··· GIVEN ENTRIES

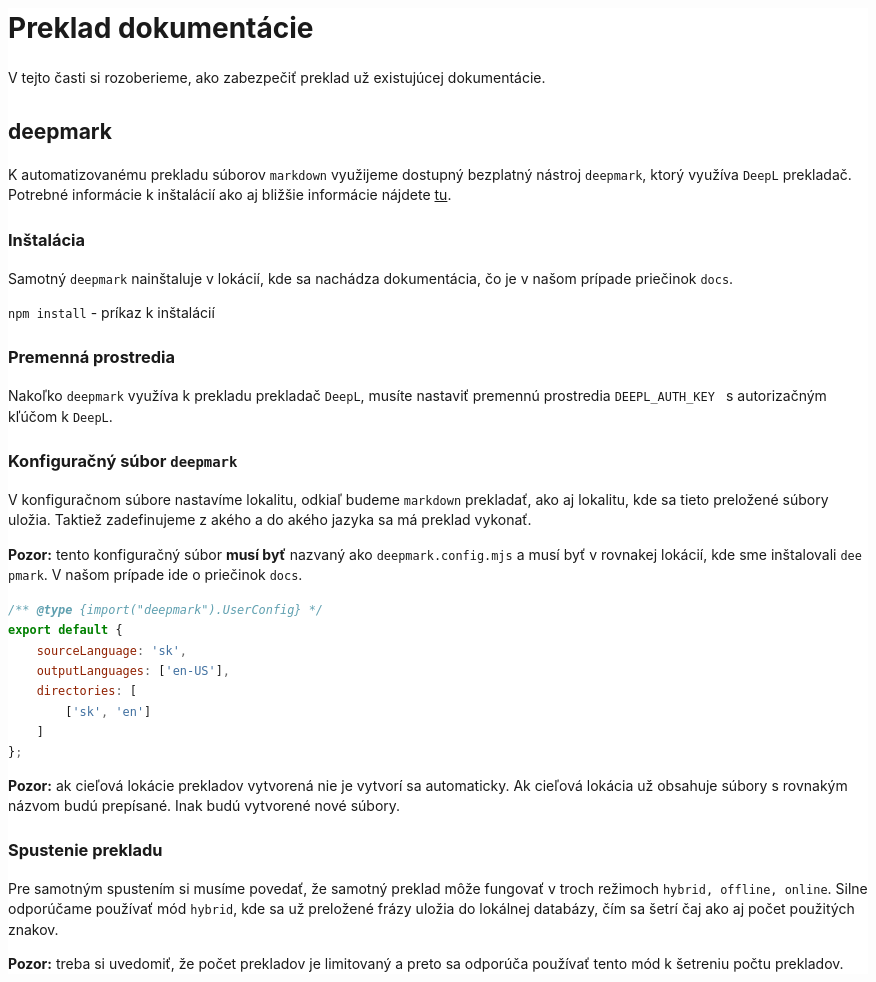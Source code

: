 # Preklad dokumentácie

V tejto časti si rozoberieme, ako zabezpečiť preklad už existujúcej dokumentácie.

## deepmark

K automatizovanému prekladu súborov `markdown` využijeme dostupný bezplatný nástroj `deepmark`, ktorý využíva `DeepL` prekladač. Potrebné informácie k inštalácií ako aj bližšie informácie nájdete [tu](https://github.com/izznatsir/deepmark).

### Inštalácia

Samotný `deepmark` nainštaluje v lokácií, kde sa nachádza dokumentácia, čo je v našom prípade priečinok `docs`.

`npm install` - príkaz k inštalácií

### Premenná prostredia

Nakoľko `deepmark` využíva k prekladu prekladač `DeepL`, musíte nastaviť premennú prostredia `DEEPL_AUTH_KEY ` s autorizačným kľúčom k `DeepL`.

### Konfiguračný súbor `deepmark`

V konfiguračnom súbore nastavíme lokalitu, odkiaľ budeme `markdown` prekladať, ako aj lokalitu, kde sa tieto preložené súbory uložia. Taktiež zadefinujeme z akého a do akého jazyka sa má preklad vykonať.

**Pozor:** tento konfiguračný súbor **musí byť** nazvaný ako `deepmark.config.mjs` a musí byť v rovnakej lokácií, kde sme inštalovali `deepmark`. V našom prípade ide o priečinok `docs`.

```javascript
/** @type {import("deepmark").UserConfig} */
export default {
    sourceLanguage: 'sk',
    outputLanguages: ['en-US'],
    directories: [
        ['sk', 'en']
    ]
};
```
**Pozor:** ak cieľová lokácie prekladov vytvorená nie je vytvorí sa automaticky. Ak cieľová lokácia už obsahuje súbory s rovnakým názvom budú prepísané. Inak budú vytvorené nové súbory.

### Spustenie prekladu

Pre samotným spustením si musíme povedať, že samotný preklad môže fungovať v troch režimoch `hybrid, offline, online`. Silne odporúčame používať mód `hybrid`, kde sa už preložené frázy uložia do lokálnej databázy, čím sa šetrí čaj ako aj počet použitých znakov.

**Pozor:** treba si uvedomiť, že počet prekladov je limitovaný a preto sa odporúča používať tento mód k šetreniu počtu prekladov.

······

TASK PROMPT: Pictures stay out; everything else in the listing above gets repeated exactly.

THE COMPLETED TASK:
Source code

: # Preklad dokumentácie

V tejto časti si rozoberieme, ako zabezpečiť preklad už existujúcej dokumentácie.

## deepmark

K automatizovanému prekladu súborov `markdown` využijeme dostupný bezplatný nástroj `deepmark`, ktorý využíva `DeepL` prekladač. Potrebné informácie k inštalácií ako aj bližšie informácie nájdete [tu](https://github.com/izznatsir/deepmark).

### Inštalácia

Samotný `deepmark` nainštaluje v lokácií, kde sa nachádza dokumentácia, čo je v našom prípade priečinok `docs`.

`npm install` - príkaz k inštalácií

### Premenná prostredia

Nakoľko `deepmark` využíva k prekladu prekladač `DeepL`, musíte nastaviť premennú prostredia `DEEPL_AUTH_KEY ` s autorizačným kľúčom k `DeepL`.

### Konfiguračný súbor `deepmark`

V konfiguračnom súbore nastavíme lokalitu, odkiaľ budeme `markdown` prekladať, ako aj lokalitu, kde sa tieto preložené súbory uložia. Taktiež zadefinujeme z akého a do akého jazyka sa má preklad vykonať.

**Pozor:** tento konfiguračný súbor **musí byť** nazvaný ako `deepmark.config.mjs` a musí byť v rovnakej lokácií, kde sme inštalovali `deepmark`. V našom prípade ide o priečinok `docs`.

```javascript
/** @type {import("deepmark").UserConfig} */
export default {
    sourceLanguage: 'sk',
    outputLanguages: ['en-US'],
    directories: [
        ['sk', 'en']
    ]
};
```
**Pozor:** ak cieľová lokácie prekladov vytvorená nie je vytvorí sa automaticky. Ak cieľová lokácia už obsahuje súbory s rovnakým názvom budú prepísané. Inak budú vytvorené nové súbory.

### Spustenie prekladu

Pre samotným spustením si musíme povedať, že samotný preklad môže fungovať v troch režimoch `hybrid, offline, online`. Silne odporúčame používať mód `hybrid`, kde sa už preložené frázy uložia do lokálnej databázy, čím sa šetrí čaj ako aj počet použitých znakov.

**Pozor:** treba si uvedomiť, že počet prekladov je limitovaný a preto sa odporúča používať tento mód k šetreniu počtu prekladov.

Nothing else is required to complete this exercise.